Confessions of an Over-thinker

By Laura Published 6 years ago 5 min read
Photo by Dan Gold

The blue moonlight buckles her seat belt in Jesse's car as the hew of the clock light on the dashboard reads 2:09 AM. Spending our nights awake, it's usually around this time that my brain turns off, and my soul yawns and comes out from the covers, opening her blinds. I start to feel an itch in my mind. My hands are reaching for the pen. My mind is on hold throughout the day, and now it's hot and ready to be used. I preheat my head at 350 F to serve up my sincerest and most secrete thoughts. They start sizzling under my tongue and pop when they come out like hot oil. I see bright, warm lights string along in my mind, turning on one after the other.

Jesse's foot sleeps heavily on the gas as he cuts corners, dragging us along in circles around vibrant towns we don't know. I don't let myself cut corners. I read into each word, flipping them upside down, pointing them in the opposite direction. Undressing each sigh and smile down to the bone, searching for the origin, analyzing every possibility until the pen runs dry and I'm left feeling confused.

I overthink my life, and I sometimes even think for other people! Yeah, I heard what you said. But I also hear the echoes of what I think you could have meant.

By now, the clock has changed its mind, and it reads 2:25 AM.

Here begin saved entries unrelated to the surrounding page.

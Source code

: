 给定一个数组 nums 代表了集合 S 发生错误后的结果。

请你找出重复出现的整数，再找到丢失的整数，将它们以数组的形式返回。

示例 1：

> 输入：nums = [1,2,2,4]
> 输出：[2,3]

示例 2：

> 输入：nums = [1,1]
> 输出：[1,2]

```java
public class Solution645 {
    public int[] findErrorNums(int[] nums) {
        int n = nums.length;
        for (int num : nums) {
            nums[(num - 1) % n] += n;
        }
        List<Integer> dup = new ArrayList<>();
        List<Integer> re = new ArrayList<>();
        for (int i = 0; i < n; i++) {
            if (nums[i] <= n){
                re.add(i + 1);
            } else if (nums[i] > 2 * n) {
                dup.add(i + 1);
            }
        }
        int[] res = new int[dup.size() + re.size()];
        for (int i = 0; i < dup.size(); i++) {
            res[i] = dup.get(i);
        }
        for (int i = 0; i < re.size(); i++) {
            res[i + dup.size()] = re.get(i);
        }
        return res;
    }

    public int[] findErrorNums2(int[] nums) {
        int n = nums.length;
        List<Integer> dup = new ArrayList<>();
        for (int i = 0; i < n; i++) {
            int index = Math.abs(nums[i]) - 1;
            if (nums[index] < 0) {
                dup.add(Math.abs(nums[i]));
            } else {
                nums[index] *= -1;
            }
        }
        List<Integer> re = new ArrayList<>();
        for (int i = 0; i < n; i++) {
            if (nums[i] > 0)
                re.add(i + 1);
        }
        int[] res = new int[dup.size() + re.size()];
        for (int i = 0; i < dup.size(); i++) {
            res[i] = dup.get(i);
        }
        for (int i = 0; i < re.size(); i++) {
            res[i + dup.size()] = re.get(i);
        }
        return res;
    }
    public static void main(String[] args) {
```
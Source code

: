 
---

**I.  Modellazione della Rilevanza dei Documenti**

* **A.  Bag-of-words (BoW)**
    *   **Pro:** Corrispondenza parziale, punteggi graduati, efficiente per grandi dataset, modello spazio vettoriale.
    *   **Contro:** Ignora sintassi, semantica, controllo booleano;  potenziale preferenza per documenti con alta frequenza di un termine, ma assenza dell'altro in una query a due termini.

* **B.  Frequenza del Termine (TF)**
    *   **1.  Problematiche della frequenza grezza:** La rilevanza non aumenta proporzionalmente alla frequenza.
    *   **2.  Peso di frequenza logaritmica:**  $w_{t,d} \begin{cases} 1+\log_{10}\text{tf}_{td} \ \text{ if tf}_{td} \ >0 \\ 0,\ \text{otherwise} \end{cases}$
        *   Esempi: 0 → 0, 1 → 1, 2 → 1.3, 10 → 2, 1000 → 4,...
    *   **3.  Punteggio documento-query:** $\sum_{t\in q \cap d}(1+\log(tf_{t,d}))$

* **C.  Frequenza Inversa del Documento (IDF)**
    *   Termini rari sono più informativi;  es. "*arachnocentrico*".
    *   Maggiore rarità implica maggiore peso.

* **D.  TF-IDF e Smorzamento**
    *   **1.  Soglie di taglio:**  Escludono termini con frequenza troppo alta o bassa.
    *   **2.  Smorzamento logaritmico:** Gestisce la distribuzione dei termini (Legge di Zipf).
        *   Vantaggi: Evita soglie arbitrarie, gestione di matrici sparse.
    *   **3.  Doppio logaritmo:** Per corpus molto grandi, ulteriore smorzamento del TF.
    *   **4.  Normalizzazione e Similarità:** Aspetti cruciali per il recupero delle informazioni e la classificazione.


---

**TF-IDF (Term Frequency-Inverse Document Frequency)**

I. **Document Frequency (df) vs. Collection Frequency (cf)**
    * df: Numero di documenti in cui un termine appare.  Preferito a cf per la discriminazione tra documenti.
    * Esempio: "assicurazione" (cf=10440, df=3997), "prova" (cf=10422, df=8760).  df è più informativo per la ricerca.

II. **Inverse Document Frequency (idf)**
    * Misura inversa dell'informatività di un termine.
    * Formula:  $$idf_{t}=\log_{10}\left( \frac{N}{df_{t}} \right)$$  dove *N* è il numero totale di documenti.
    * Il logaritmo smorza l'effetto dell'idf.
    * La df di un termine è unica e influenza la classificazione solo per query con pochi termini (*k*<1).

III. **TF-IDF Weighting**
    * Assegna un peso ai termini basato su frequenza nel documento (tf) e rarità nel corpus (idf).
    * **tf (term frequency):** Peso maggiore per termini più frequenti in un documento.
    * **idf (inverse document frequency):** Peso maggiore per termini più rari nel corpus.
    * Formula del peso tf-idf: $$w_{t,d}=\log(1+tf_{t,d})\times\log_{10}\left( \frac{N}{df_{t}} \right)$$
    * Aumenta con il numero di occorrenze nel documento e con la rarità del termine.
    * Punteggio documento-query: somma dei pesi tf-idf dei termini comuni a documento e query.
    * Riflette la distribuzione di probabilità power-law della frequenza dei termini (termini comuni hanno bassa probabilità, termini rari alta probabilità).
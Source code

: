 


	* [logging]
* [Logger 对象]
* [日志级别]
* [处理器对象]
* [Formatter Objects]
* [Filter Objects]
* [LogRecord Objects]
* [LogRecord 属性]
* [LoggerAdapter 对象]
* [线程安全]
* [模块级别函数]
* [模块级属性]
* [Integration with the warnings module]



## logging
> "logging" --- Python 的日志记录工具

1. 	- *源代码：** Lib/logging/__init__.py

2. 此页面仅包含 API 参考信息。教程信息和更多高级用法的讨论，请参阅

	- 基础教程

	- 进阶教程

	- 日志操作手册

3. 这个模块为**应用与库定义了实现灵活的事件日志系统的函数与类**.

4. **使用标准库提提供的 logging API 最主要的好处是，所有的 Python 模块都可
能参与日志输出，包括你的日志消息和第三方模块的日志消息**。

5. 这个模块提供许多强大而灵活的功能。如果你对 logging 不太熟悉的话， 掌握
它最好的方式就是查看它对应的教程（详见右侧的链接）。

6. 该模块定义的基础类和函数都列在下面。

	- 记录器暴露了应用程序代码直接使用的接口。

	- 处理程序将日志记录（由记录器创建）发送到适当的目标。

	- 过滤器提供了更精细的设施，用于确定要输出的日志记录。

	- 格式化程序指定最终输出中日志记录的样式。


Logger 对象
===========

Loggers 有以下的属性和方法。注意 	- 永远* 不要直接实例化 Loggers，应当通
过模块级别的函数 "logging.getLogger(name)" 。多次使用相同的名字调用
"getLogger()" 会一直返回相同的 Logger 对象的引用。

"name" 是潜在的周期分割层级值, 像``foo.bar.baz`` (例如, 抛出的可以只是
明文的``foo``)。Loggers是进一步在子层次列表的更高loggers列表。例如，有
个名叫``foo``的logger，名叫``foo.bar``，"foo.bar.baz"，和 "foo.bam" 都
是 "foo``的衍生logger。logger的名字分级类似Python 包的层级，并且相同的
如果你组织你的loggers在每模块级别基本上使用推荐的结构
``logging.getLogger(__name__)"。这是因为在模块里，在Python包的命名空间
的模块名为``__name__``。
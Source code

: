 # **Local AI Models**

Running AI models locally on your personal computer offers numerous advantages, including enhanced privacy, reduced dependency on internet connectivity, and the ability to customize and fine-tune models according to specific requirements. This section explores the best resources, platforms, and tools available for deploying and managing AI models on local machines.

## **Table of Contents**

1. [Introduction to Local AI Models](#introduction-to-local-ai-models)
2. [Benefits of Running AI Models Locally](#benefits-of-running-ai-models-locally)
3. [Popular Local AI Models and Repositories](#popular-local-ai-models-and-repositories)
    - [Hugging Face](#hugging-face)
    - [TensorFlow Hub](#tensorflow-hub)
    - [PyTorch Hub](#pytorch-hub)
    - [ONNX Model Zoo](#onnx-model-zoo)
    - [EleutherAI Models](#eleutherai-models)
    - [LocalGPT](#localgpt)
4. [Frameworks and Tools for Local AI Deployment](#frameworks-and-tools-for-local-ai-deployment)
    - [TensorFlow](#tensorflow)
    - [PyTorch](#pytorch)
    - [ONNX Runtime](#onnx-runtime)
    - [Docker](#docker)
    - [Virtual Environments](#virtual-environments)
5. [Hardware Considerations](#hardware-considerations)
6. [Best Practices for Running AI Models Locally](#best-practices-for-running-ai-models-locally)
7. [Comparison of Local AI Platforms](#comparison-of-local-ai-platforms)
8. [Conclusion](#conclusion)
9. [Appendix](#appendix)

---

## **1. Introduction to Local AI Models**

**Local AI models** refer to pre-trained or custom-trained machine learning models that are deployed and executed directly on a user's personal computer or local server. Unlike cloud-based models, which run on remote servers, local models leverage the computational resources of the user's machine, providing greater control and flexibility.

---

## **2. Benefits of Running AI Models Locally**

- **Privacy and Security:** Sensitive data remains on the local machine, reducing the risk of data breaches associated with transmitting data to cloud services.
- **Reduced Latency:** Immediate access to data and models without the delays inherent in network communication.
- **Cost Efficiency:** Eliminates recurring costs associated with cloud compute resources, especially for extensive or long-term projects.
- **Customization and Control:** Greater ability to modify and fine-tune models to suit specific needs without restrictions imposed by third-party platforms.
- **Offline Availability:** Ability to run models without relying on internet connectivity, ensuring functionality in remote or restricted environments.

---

I was sitting beside Essie. With every sharp turn, I kept my focus on NOT leaning into her, but our legs managed to touch every time anyway. She didn't seem to mind. Her mind was elsewhere. She was lost in the music, hidden in the night sky, tucked tightly into the clouds.

I couldn't stop thinking about her. She is a breeze you feel on the boardwalk, that tastes of sea salt and love. I get the urge to bottle her up like sand or pick her like a flower, but she's too fast, and fluid, I can't catch her. She never ceases to think about what she should or shouldn't do. She's always on the move.

I wondered how she was feeling and what she was thinking. I felt like such a creep thinking of her as she sat right next to me, and the fucked up part is, the more I tried to stop, the more my thoughts would lean towards her like my body was with every turn.

Why do I care so much about what other people think of me? I know my opinion is the only one that holds any weight at my ankles. Why do I let the opinions of others run through me like a filter in my mind? I don't know. Add that to the list of things I'm looking for an answer too. At the top is: How to be Normal.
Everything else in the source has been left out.